Finance Minister Liu Zhongli will soon announce a budget deficit for 1997, the 12th in succession, with a record bond issue to cover it.
But the level of the government's domestic debt remains low, with a growing bond market able to absorb the higher amount of debt.
Mr Liu's figure, expected to be similar to last year's, will not reflect the full extent of China's deficit, hidden in the accounts of banks that are forced to carry bad debts of state firms and issue stability loans to pay the wages of firms in the red.
Mr Liu will announce the 1997 budget at the National People's Congress, which opens in Beijing tomorrow.
Vice-Finance Minister Liu Jibin said the budgetary situation last year was better than in 1995, with income rising an annual 18 per cent and expenditure rising an annual 16 per cent. The target for last year's budget deficit was 61.44 billion yuan (about HK$57.13 billion), down from 62.14 billion yuan in 1995. Latest estimates put the deficit this year at about 60 billion yuan.

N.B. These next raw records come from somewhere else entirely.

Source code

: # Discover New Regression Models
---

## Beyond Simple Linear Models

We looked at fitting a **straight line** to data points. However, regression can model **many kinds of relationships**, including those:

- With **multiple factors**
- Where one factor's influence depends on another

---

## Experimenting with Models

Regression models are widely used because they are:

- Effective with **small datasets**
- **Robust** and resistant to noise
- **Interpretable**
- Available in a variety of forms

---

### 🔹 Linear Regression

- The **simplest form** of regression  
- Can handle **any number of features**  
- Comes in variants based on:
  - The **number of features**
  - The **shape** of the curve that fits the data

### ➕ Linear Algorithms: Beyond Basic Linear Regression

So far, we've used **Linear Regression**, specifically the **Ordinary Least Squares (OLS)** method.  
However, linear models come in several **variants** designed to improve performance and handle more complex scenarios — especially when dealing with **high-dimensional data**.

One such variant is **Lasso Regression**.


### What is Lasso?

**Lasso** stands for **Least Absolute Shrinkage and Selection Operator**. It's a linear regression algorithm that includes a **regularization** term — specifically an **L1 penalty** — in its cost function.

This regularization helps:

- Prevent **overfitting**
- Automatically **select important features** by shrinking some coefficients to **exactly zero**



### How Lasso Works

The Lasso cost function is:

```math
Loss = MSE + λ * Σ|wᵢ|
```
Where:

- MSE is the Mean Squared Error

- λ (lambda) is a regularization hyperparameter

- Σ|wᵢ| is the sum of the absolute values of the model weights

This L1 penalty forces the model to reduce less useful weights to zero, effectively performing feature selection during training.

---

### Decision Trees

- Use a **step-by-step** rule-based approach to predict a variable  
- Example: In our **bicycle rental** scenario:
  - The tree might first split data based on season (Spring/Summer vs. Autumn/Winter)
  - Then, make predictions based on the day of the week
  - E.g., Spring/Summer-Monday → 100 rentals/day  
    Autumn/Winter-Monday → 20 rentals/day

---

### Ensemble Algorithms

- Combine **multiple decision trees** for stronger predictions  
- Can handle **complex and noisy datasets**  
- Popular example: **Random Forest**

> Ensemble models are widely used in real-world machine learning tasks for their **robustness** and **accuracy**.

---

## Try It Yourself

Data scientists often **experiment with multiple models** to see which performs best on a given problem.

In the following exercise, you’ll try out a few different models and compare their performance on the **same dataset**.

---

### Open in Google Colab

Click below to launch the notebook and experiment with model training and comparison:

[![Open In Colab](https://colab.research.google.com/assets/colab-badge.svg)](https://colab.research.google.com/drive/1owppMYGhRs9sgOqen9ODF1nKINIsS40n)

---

To cover this deficit and repayment of interest and principal on earlier bonds, the government this year is issuing 250 billion yuan in bonds, up from 200 billion yuan in 1996 and 154 billion yuan in 1995. Since it started issuing bonds in 1981, the government has issued a total of 676.5 billion yuan, of which 426.5 billion yuan are outstanding or 6.3 per cent of China's 1996 GDP.